Friday, January 2, 2009

"You're an idiot."

On Wednesday night, Benji and I had a conversation in the youth room closet. Ha, ha, go ahead and make your jokes; yes, we eventually did come out of the closet. Hang with me, I'm making a point here. Done laughing? Good. Moving on.

So the fact that we were in the back closet isn't really important but it is relevant because I was struck by the fact that church doesn't always happen in church. You see, what happened in the closet was I received a word from God, through Benji, that turned out to be the real Spirit-moving event of the night.

I went to church in a foul mood. I was cranky. Lack of sleep, lack of food, a rotten day at work, and just me being a butt in general. So I went to church not really wanting to be there in the first place. I knew the atmosphere would be light and jovial because of the New Year's party and I did not feel like being the least bit light or jovial. But I found Benji, in the closet, just to say "hello," and see how his day went.

Then he asked how my day was. Big mistake.

I unloaded on him. I don't typically pour it out like that to people but he opened the door.
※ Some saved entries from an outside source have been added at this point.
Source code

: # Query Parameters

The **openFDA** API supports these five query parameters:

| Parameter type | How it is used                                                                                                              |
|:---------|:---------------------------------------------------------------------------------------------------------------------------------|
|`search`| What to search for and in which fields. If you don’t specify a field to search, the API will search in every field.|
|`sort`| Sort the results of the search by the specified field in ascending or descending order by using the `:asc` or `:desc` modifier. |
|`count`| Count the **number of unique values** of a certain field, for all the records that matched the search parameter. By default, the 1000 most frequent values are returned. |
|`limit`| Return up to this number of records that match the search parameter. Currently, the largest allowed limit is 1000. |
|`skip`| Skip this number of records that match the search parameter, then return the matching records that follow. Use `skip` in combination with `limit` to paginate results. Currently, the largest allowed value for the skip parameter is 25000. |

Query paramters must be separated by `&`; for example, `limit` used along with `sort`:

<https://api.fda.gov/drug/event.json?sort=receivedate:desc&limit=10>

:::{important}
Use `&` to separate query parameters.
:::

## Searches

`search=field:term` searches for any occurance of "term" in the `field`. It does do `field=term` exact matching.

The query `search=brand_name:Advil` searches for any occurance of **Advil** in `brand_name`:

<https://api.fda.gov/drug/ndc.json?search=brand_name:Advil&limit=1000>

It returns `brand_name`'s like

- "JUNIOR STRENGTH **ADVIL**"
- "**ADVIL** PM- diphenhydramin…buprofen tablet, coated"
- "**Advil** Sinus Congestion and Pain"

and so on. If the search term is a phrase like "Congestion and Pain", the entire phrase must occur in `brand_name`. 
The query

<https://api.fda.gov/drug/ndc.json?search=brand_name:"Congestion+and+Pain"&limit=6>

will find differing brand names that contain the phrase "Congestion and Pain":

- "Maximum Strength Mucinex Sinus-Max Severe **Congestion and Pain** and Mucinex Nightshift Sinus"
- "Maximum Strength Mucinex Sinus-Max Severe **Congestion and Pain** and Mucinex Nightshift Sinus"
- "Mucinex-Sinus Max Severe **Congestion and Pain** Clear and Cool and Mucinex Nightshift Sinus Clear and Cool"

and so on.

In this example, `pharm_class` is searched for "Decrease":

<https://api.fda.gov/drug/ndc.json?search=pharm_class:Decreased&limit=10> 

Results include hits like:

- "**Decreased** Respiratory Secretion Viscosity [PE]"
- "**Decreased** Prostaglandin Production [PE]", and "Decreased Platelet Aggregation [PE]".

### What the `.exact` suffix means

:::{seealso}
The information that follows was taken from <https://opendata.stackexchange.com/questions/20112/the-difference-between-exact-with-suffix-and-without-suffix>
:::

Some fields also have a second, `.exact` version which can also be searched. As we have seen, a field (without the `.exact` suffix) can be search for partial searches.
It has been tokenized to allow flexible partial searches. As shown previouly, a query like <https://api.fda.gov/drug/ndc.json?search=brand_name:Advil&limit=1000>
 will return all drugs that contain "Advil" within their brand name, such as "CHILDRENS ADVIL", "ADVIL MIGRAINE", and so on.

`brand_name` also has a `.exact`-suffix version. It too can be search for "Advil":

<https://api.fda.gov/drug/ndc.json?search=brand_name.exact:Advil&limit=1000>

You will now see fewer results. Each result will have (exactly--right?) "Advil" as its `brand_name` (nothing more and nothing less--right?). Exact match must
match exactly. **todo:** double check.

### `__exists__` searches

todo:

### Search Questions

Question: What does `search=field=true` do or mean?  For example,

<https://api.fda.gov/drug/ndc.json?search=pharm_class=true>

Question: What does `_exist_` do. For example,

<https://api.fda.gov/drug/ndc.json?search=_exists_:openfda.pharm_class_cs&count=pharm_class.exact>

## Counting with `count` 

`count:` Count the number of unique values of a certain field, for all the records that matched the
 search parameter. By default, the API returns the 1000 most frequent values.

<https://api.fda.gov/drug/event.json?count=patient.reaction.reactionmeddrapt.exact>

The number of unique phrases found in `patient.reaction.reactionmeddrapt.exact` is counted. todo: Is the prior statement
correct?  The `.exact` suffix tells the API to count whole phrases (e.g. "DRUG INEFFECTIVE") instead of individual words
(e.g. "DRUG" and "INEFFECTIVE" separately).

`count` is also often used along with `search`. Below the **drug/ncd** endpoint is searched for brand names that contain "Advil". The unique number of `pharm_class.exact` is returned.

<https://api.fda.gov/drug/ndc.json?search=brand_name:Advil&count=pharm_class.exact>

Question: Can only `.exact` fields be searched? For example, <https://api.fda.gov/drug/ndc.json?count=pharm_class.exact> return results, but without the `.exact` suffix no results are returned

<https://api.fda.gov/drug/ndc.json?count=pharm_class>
So I went on about how the day sucked, how I wanted to be anywhere but there around all those stupid, happy people having fun (you people, that I dearly love, by the way), and how on the drive there I asked God just to help me have a little fun. Not for any great spiritual awakening or revelation, just fun.

Well, as he always does, Benji laughed at me. I think his exact words were, "You're an idiot." Thanks, pal. That helps a bunch.

But then he went on to talk about the things that God is about to do, things we have previously agreed will be awesome. Disciple Now, JGen, and Romania are going to be special. Special as in earth-shattering, God-moving, and life-changing. He talked about his personal life and mentioned how Satan was working against him there in a familiar way and pointed out that I was facing the same thing.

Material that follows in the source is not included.